—An old Panthean adage, from the 22nd Nyssian Cycle
63
NYX STOOD AGAINST the gale and bluster of those packed inside the Sparrowhawk’s wheelhouse. Her concentration was thrown off by the muffled shouting from outside and the loud hammering in the ship’s hold. It all sharpened the ache behind her eyes. She squinted against it, determined not to relent.
“Your plan is pure madness,” Graylin insisted as he paced in front of the ship’s maesterwheel.
Others murmured or grunted their agreement. To the side, Darant leaned on a console, shaking his head. His two daughters looked dour. Jace hugged his chest, his eyes huge. Krysh crouched over a map table, tacked with a hand-drawn chart of the Ameryl Sea. Fenn leaned near the alchymist, peering over Krysh’s shoulder.
Nyx ignored them all. “I’m going. Nothing will stop me.”
She pictured her destination. Across the inside of her skull, a map blazed, fiery and insistent. Urgency pounded in her heart, fueled both by her own fear and by what the Dreamers had instilled in her.
She voiced it now. “I will lose Bashaliia if I wait even another day,” she pressed. “I know it. I must go now.”

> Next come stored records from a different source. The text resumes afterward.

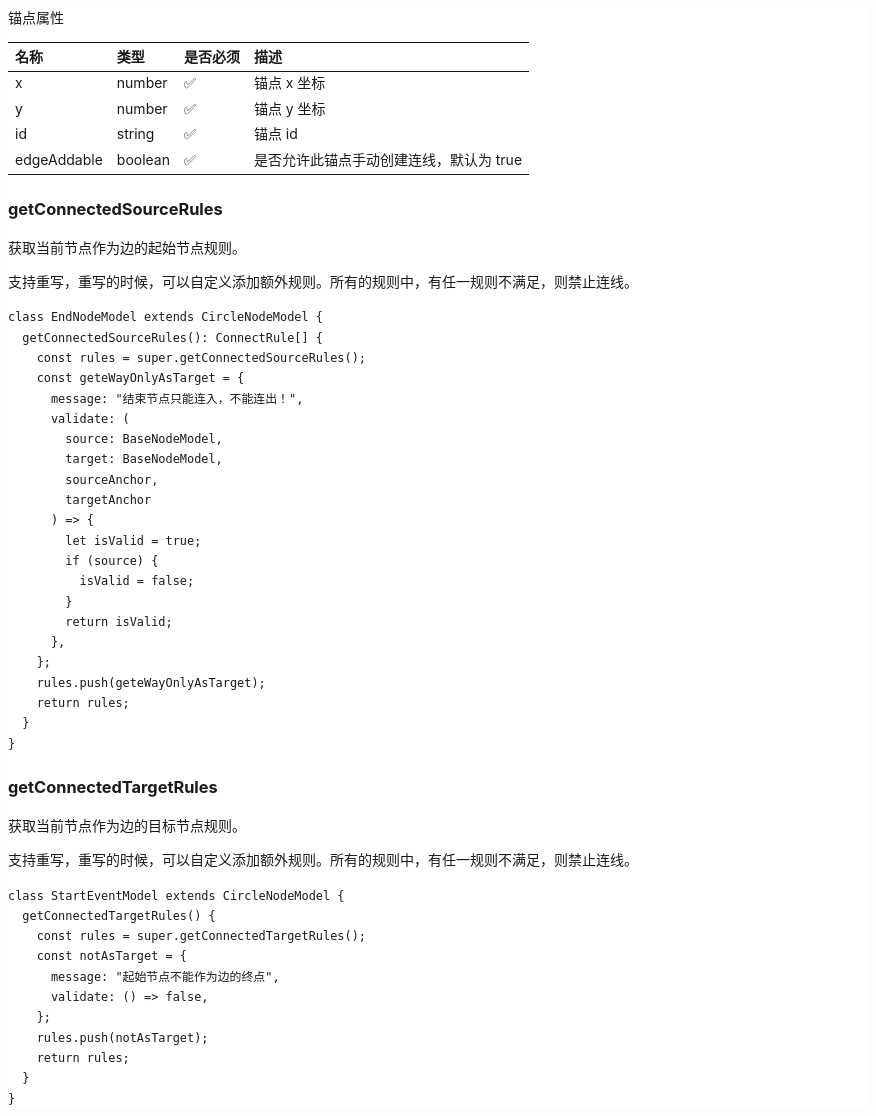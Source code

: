 锚点属性

| 名称          | 类型      | 是否必须 | 描述                     |
|:------------|:--------|:-----|:-----------------------|
| x           | number  | ✅    | 锚点 x 坐标                |
| y           | number  | ✅    | 锚点 y 坐标                |
| id          | string  | ✅    | 锚点 id                  |
| edgeAddable | boolean | ✅    | 是否允许此锚点手动创建连线，默认为 true |

### getConnectedSourceRules

获取当前节点作为边的起始节点规则。

支持重写，重写的时候，可以自定义添加额外规则。所有的规则中，有任一规则不满足，则禁止连线。

```tsx | pure
class EndNodeModel extends CircleNodeModel {
  getConnectedSourceRules(): ConnectRule[] {
    const rules = super.getConnectedSourceRules();
    const geteWayOnlyAsTarget = {
      message: "结束节点只能连入，不能连出！",
      validate: (
        source: BaseNodeModel,
        target: BaseNodeModel,
        sourceAnchor,
        targetAnchor
      ) => {
        let isValid = true;
        if (source) {
          isValid = false;
        }
        return isValid;
      },
    };
    rules.push(geteWayOnlyAsTarget);
    return rules;
  }
}
```

### getConnectedTargetRules

获取当前节点作为边的目标节点规则。

支持重写，重写的时候，可以自定义添加额外规则。所有的规则中，有任一规则不满足，则禁止连线。

```tsx | pure
class StartEventModel extends CircleNodeModel {
  getConnectedTargetRules() {
    const rules = super.getConnectedTargetRules();
    const notAsTarget = {
      message: "起始节点不能作为边的终点",
      validate: () => false,
    };
    rules.push(notAsTarget);
    return rules;
  }
}
```
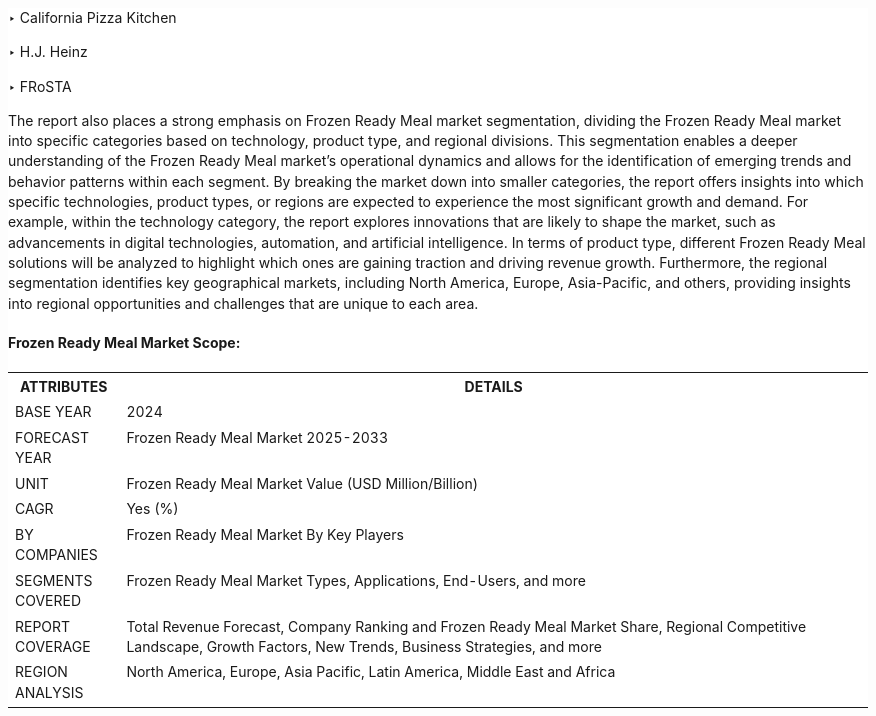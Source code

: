 ‣ California Pizza Kitchen

‣ H.J. Heinz

‣ FRoSTA

The report also places a strong emphasis on Frozen Ready Meal market segmentation, dividing the Frozen Ready Meal market into specific categories based on technology, product type, and regional divisions. This segmentation enables a deeper understanding of the Frozen Ready Meal market’s operational dynamics and allows for the identification of emerging trends and behavior patterns within each segment. By breaking the market down into smaller categories, the report offers insights into which specific technologies, product types, or regions are expected to experience the most significant growth and demand. For example, within the technology category, the report explores innovations that are likely to shape the market, such as advancements in digital technologies, automation, and artificial intelligence. In terms of product type, different Frozen Ready Meal solutions will be analyzed to highlight which ones are gaining traction and driving revenue growth. Furthermore, the regional segmentation identifies key geographical markets, including North America, Europe, Asia-Pacific, and others, providing insights into regional opportunities and challenges that are unique to each area.

<h4>Frozen Ready Meal Market Scope:</h4>
<table>
<tr>
<th>ATTRIBUTES</th>
<th>DETAILS</th>
</tr>
<tr>
<td>BASE YEAR</td>
<td>2024</td>
</tr>
<tr>
<td>FORECAST YEAR</td>
<td>Frozen Ready Meal Market 2025-2033</td>
</tr>
<tr>
<td>UNIT</td>
<td>Frozen Ready Meal Market Value (USD Million/Billion)</td>
<tr>
<td>CAGR</td>
<td>Yes (%)</td>
</tr>
</tr>
<tr>
<td>BY COMPANIES</td>
<td>Frozen Ready Meal Market By Key Players</td>
</tr>
<tr>
<td>SEGMENTS COVERED</td>
<td>Frozen Ready Meal Market Types, Applications, End-Users, and more</td>
</tr>
<tr>
<td>REPORT COVERAGE</td>
<td>Total Revenue Forecast, Company Ranking and Frozen Ready Meal Market Share, Regional Competitive Landscape, Growth Factors, New Trends, Business Strategies, and more</td>
</tr>
<tr>
<td>REGION ANALYSIS</td>
<td>North America, Europe, Asia Pacific, Latin America, Middle East and Africa</td>
</tr>
</table>
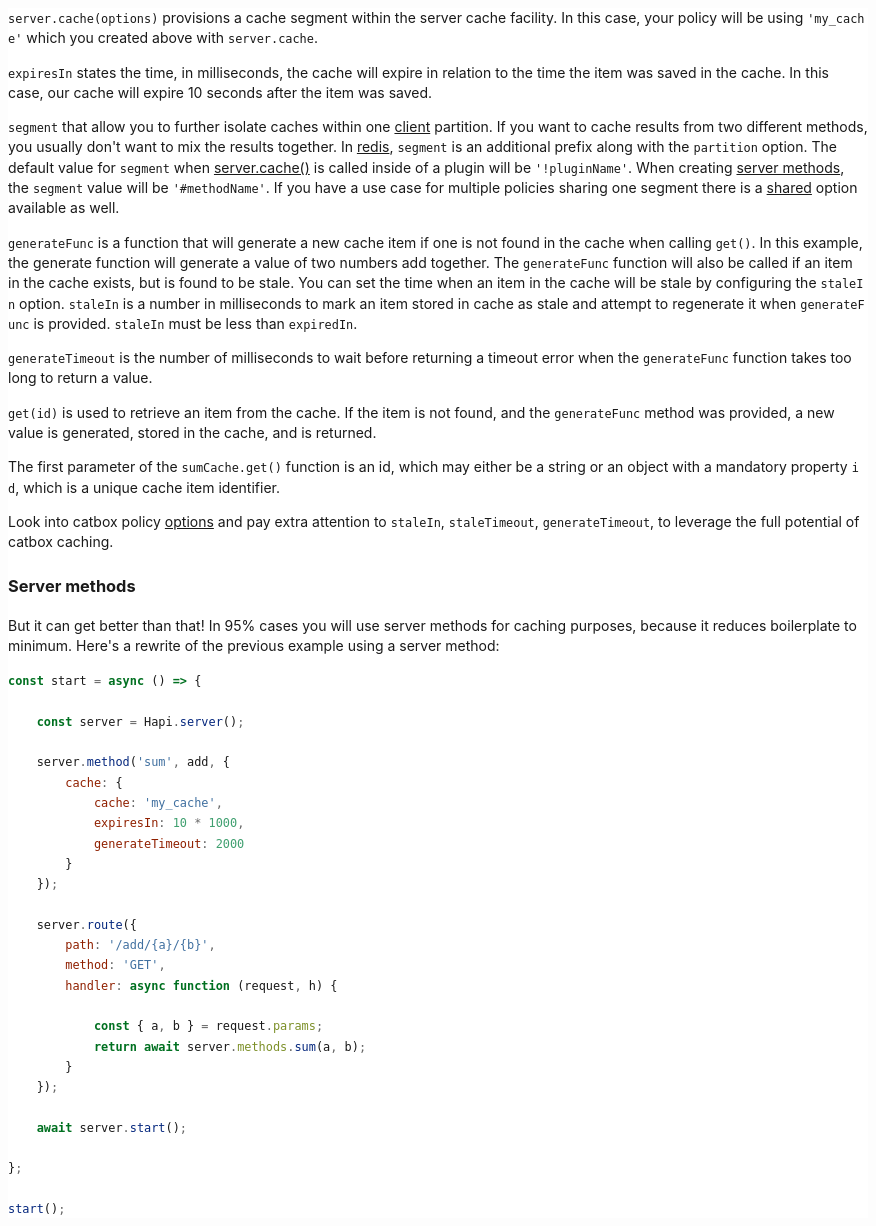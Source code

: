 `server.cache(options)` provisions a cache segment within the server cache facility. In this case, your policy will be using `'my_cache'` which you created above with `server.cache`.

`expiresIn` states the time, in milliseconds, the cache will expire in relation to the time the item was saved in the cache. In this case, our cache will expire 10 seconds after the item was saved. 

`segment` that allow you to further isolate caches within one [client](https://github.com/hapijs/catbox#client) partition. If you want to cache results from two different methods, you usually don't want to mix the results together. In [redis](http://redis.io/), `segment` is an additional prefix along with the `partition` option. The default value for `segment` when [server.cache()](/api#-servercacheoptions) is called inside of a plugin will be `'!pluginName'`. When creating [server methods](/tutorials/server-methods), the `segment` value will be `'#methodName'`. If you have a use case for multiple policies sharing one segment there is a [shared](/api#-servercacheoptions) option available as well.

`generateFunc` is a function that will generate a new cache item if one is not found in the cache when calling `get()`. In this example, the generate function will generate a value of two numbers add together. The `generateFunc` function will also be called if an item in the cache exists, but is found to be stale. You can set the time when an item in the cache will be stale by configuring the `staleIn` option. `staleIn` is a number in milliseconds to mark an item stored in cache as stale and attempt to regenerate it when `generateFunc` is provided. `staleIn` must be less than `expiredIn`.

`generateTimeout` is the number of milliseconds to wait before returning a timeout error when the `generateFunc` function takes too long to return a value.

`get(id)` is used to retrieve an item from the cache. If the item is not found, and the `generateFunc` method was provided, a new value is generated, stored in the cache, and is returned. 

The first parameter of the `sumCache.get()` function is an id, which may either be a string or an object with a mandatory property `id`, which is a unique cache item identifier.

Look into catbox policy [options](https://github.com/hapijs/catbox#policy) and pay extra attention to `staleIn`, `staleTimeout`, `generateTimeout`, to leverage the full potential of catbox caching.

### <a name="serverMethods"></a> Server methods

But it can get better than that! In 95% cases you will use server methods for caching purposes, because it reduces boilerplate to minimum. Here's a rewrite of the previous example using a server method:

```javascript
const start = async () => {

    const server = Hapi.server();

    server.method('sum', add, {
        cache: {
            cache: 'my_cache',
            expiresIn: 10 * 1000,
            generateTimeout: 2000
        }
    });

    server.route({
        path: '/add/{a}/{b}',
        method: 'GET',
        handler: async function (request, h) {

            const { a, b } = request.params;
            return await server.methods.sum(a, b);
        }
    });

    await server.start();

};

start();
```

Krysh glanced over his shoulder at her. “Nyx, why must you risk so much for the Mýr bat? I know he’s your bonded brother and you bear great affection, but there are far higher stakes, as you know, as you’ve seen in your vision.”
Nyx had difficulty putting into words what burned in her heart. She had already explained in private what had befallen her and Daal, about their communing with the Dreamers, what they shared, even about the threat of another like Shiya.
Nyx looked at the bronze woman, who stood next to Rhaif. Even now, Nyx could stir up the Oshkapeers’ terror of such inhuman figures. Yet, she also sensed the Dreamers’ compulsion for Nyx to rescue Bashaliia. Daal had described the Oshkapeers as unmoored by time, with the ability to ride the tides forward. Had they foreseen a time when Bashaliia would be needed, for him to be at her side?
Or is what I’m sensing just a reflection of my own heart’s desire?
She could not discount that possibility.
Still, she continued. “Krysh, you mentioned my vision from last summer. Mind you all, Bashaliia was in that dream of mine.”
She could easily dredge up that nightmare. It had become ingrained in her as firmly as the Dreamers’ fiery map. She pictured it now.
—she flees up a shadowy mountain and skids to a stop at its summit. She is older, scarred, missing a finger on her left hand. Ahead, a cluster of figures in blood-soaked robes circle an altar where a huge shadow-creature thrashes and bucks, its wings nailed to the stone with iron.
—she swings her arms high and claps her palms together as words, foreign to her, burst from her lips, ending in a name. “Bashaliia!”
—her skull releases the fiery storm held inside. It blasts outward with enough force to shatter the altar stone. Iron stakes break from black granite. The shadow-beast leaps free.
—one figure runs toward her, a blade held high, a curse on his lips. Wasted and empty, she can only fall to her knees and lift her face to the smoke-shrouded skies, to the full face of the moon.
—as she watches, time both slows and stretches. The moon grows ever larger. The ground quakes under her knees. And still the moon fills more and more of the sky, its edges on fire now, darkening all the world around it.
—she knows what’s coming: moonfall.
—then a dagger plunges into her chest—piercing her heart with the awful truth: I’ve failed … I’ve failed us all.
Nyx found herself trembling as she returned to the present. Though shaken, she clung to the memory of this vision to firm her resolve.
“If Bashaliia was there on that fiery mountaintop,” she insisted, “then I’m destined to rescue him. Is that not so?”
A heavy silence fell over the room—until a dissent rose from where she least expected it.
“That’s not necessarily true,” Jace said, stepping closer, his eyes pained. “Your vision … you can’t place such weight on every detail of it.”
Wounded by his words and doubts, she stared over at her friend. Over the past half year, everyone had pored over every snippet of her vision, seeking additional insight.
Jace held up his hand and splayed it wide. “For instance, you still have all your fingers. In your dream, your left hand was maimed.”
“But I was also older,” she reminded him. “That fate may yet befall me.”
He sighed and looked to Graylin for help, but the knight nodded for Jace to continue, likely happy to let another take the reins in this attempt to draw her from the plan to cross under the ice to reach the fiery Mouth.